Design, setting and participants: Retrospective cohort study of patients commencing renal replacement therapy (RRT) in Australia. We compared patients with LiN with all other RRT patients between 1 January 1991 and 31 December 2011, using Australia and New Zealand Dialysis and Transplant Registry data.
Main outcome measures: Numbers and characteristics of incident RRT patients, primary kidney disease (LiN or other, based on clinical diagnosis).
Results: LiN contributed to 187 people in Australia commencing RRT between 1 January 1991 and 31 December 2011. The incidence rate increased from 0.14 cases/million population/year (95% CI, 0.06–0.22) in 1992–1996 to 0.78 (95% CI, 0.67–0.90) in 2007–2011. This increase is unlikely to be attributed solely to demographic changes in Australia. LiN patients were more likely than non-LiN patients to be women, to be white, to smoke, and to have a higher body mass index, but were less likely to have undergone renal biopsy.

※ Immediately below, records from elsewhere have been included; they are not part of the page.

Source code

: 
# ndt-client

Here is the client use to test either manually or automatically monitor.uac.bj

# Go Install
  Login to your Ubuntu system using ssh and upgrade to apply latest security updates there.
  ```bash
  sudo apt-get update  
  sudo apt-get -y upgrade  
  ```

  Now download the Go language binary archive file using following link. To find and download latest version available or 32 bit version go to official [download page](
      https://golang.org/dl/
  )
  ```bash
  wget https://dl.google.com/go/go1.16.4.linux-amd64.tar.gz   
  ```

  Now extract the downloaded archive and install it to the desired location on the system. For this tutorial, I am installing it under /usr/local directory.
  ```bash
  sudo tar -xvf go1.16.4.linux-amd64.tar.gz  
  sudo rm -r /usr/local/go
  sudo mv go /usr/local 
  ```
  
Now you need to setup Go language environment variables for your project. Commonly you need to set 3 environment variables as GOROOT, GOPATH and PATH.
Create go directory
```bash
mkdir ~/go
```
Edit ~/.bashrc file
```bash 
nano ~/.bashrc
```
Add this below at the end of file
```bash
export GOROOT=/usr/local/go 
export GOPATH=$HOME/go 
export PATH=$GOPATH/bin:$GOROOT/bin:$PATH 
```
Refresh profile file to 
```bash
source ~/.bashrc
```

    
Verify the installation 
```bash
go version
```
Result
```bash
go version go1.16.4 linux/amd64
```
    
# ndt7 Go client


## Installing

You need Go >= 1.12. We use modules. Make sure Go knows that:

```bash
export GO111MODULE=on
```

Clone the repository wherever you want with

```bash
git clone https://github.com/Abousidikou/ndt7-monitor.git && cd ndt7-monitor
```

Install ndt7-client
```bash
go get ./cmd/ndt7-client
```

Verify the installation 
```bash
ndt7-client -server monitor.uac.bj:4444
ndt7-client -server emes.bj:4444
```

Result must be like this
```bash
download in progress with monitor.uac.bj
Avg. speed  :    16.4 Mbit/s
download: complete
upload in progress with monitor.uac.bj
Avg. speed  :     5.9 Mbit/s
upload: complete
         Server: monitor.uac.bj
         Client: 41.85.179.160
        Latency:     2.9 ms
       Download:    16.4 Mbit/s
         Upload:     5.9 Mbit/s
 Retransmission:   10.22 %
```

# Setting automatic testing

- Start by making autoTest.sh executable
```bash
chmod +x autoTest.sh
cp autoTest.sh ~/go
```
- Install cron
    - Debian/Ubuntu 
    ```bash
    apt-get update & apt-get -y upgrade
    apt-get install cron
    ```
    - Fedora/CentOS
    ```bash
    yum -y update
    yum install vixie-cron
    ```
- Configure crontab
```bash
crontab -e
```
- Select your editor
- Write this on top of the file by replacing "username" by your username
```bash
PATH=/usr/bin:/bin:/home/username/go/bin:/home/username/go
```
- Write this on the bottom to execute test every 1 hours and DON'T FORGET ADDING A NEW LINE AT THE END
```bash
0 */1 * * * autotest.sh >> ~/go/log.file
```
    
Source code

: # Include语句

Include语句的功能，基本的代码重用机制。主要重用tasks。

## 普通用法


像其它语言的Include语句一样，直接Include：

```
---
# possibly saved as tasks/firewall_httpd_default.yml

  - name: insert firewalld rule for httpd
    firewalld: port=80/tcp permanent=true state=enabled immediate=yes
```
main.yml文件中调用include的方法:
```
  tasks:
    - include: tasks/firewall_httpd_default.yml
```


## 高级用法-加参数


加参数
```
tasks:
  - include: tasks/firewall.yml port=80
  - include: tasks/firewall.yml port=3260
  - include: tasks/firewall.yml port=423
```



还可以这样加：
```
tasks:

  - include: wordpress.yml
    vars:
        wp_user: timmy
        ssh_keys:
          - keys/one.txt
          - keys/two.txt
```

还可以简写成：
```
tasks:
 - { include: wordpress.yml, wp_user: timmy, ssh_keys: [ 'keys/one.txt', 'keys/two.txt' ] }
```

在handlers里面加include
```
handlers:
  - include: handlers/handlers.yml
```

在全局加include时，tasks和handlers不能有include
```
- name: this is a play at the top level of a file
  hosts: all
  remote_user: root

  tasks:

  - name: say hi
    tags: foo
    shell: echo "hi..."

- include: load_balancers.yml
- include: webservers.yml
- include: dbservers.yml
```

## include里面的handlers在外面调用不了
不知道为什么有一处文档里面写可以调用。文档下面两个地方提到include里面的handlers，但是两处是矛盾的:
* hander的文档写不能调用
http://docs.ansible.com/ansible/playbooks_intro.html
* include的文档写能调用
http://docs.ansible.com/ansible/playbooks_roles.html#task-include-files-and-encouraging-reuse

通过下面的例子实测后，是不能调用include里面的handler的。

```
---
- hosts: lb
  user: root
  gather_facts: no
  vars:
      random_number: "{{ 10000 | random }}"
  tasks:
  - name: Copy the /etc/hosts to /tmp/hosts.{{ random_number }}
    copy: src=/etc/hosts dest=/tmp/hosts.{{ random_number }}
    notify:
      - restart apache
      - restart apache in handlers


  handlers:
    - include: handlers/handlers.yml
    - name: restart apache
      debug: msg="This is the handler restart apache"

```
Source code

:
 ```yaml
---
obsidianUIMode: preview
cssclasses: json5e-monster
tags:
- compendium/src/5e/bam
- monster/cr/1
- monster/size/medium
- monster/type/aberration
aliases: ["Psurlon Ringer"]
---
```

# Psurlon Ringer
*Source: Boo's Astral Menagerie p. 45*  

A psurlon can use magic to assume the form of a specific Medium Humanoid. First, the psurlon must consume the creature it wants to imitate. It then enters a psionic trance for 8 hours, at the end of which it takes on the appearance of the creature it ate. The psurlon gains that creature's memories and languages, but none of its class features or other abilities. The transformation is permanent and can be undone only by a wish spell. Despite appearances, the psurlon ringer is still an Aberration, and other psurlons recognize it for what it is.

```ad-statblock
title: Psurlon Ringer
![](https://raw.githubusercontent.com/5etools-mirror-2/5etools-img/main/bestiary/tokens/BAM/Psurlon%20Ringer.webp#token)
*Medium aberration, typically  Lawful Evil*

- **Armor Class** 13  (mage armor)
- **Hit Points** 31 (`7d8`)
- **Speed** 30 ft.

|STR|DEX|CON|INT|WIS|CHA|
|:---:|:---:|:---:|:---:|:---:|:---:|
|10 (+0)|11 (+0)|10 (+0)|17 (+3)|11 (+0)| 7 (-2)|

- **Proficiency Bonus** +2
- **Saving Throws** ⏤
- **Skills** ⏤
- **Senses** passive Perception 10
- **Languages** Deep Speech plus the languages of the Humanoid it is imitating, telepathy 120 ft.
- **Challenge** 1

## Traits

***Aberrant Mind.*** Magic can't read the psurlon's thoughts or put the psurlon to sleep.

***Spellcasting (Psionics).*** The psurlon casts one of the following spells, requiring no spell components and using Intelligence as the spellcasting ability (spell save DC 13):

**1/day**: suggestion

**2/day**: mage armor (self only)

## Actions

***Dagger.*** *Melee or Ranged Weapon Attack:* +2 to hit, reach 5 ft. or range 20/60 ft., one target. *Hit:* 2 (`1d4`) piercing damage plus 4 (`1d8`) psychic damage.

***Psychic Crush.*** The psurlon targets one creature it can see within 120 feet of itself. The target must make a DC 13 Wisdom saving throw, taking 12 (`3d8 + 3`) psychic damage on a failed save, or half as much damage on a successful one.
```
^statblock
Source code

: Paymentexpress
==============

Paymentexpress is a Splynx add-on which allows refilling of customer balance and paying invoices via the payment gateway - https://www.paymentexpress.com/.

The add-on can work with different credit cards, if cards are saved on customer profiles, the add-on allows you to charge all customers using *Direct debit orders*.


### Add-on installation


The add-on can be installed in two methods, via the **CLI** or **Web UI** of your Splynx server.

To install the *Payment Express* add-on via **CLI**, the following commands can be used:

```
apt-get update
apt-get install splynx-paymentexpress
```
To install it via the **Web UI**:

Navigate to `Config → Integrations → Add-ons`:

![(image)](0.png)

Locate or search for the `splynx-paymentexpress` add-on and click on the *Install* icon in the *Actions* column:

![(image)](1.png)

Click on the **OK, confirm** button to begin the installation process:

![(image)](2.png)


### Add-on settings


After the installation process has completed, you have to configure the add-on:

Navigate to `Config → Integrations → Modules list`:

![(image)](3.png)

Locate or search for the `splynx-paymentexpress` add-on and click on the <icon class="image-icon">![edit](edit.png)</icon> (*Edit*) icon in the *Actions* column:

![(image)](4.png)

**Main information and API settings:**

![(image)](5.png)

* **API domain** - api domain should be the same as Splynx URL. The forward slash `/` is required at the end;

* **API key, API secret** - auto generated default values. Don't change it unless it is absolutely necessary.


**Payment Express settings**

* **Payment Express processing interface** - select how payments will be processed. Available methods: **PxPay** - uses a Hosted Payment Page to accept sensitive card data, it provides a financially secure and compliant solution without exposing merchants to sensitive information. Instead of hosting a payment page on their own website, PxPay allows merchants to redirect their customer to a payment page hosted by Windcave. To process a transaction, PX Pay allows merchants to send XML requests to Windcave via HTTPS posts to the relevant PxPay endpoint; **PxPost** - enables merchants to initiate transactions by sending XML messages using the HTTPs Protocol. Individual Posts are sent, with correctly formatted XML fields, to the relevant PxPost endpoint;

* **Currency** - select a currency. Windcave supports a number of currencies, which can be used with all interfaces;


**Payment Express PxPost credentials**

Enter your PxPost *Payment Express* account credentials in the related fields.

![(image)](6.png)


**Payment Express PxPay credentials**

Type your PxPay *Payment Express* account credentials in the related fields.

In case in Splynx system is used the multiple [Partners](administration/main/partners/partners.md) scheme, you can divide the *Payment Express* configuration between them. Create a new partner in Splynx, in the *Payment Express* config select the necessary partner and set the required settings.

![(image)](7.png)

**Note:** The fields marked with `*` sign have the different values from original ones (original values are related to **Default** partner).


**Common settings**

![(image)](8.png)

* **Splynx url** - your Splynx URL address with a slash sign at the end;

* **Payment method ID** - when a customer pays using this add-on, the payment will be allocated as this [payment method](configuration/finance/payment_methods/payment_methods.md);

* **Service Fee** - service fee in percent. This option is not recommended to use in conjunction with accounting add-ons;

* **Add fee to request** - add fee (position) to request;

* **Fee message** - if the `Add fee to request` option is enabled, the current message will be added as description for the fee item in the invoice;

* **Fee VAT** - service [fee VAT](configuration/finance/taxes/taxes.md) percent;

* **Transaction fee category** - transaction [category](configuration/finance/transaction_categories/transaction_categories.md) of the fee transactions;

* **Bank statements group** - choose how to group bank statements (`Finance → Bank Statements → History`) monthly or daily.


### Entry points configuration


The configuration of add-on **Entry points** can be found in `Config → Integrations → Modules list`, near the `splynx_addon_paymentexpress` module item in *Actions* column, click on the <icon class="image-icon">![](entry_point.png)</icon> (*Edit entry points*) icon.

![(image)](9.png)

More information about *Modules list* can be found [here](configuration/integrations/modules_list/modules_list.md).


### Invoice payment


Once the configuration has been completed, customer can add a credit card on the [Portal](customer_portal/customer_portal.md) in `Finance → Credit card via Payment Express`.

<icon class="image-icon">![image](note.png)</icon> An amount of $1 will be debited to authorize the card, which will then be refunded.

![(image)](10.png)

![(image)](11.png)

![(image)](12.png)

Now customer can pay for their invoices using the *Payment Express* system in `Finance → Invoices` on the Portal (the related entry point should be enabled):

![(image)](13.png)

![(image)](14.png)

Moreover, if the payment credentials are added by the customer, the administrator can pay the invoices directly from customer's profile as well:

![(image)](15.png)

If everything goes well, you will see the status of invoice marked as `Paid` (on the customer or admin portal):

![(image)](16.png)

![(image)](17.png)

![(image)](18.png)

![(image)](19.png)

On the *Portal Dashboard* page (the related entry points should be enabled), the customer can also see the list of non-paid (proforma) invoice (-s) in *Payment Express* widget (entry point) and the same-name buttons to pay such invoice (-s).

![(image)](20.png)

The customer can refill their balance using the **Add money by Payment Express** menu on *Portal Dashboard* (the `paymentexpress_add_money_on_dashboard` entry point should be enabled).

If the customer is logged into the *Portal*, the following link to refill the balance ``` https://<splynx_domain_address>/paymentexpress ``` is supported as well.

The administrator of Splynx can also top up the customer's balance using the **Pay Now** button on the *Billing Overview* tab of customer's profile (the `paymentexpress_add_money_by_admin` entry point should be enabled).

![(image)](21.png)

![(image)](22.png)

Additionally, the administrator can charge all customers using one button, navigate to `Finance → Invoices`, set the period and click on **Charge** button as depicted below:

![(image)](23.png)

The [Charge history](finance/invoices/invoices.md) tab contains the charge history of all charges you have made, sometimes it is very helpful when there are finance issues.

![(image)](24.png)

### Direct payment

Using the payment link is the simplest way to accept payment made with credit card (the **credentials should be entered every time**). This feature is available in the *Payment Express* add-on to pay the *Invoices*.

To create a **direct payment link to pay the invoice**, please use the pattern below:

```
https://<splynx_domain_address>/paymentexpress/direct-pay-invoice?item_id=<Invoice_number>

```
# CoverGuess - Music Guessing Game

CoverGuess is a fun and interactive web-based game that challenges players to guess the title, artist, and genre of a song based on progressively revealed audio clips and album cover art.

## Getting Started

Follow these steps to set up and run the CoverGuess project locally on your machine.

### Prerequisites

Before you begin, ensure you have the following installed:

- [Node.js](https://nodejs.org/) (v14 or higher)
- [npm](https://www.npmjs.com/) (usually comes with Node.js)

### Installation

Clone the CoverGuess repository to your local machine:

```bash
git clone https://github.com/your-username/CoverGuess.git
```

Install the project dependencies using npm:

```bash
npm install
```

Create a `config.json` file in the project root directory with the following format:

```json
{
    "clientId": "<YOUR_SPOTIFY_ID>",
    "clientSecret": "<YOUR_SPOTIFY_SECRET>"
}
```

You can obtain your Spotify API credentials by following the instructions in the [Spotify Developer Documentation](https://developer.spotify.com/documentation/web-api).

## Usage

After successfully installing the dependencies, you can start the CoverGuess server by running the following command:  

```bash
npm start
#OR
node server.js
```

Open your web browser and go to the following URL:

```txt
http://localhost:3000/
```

Conclusions: Rates of ESRD attributed to LiN are increasing rapidly. Currently accepted lithium dosages and duration of treatment might induce ESRD in a large cohort of patients. We encourage clinicians to exercise discretion when prescribing lithium, check renal function regularly, stop lithium if there is a deterioration in two consecutive readings, and consider substitution with other drugs.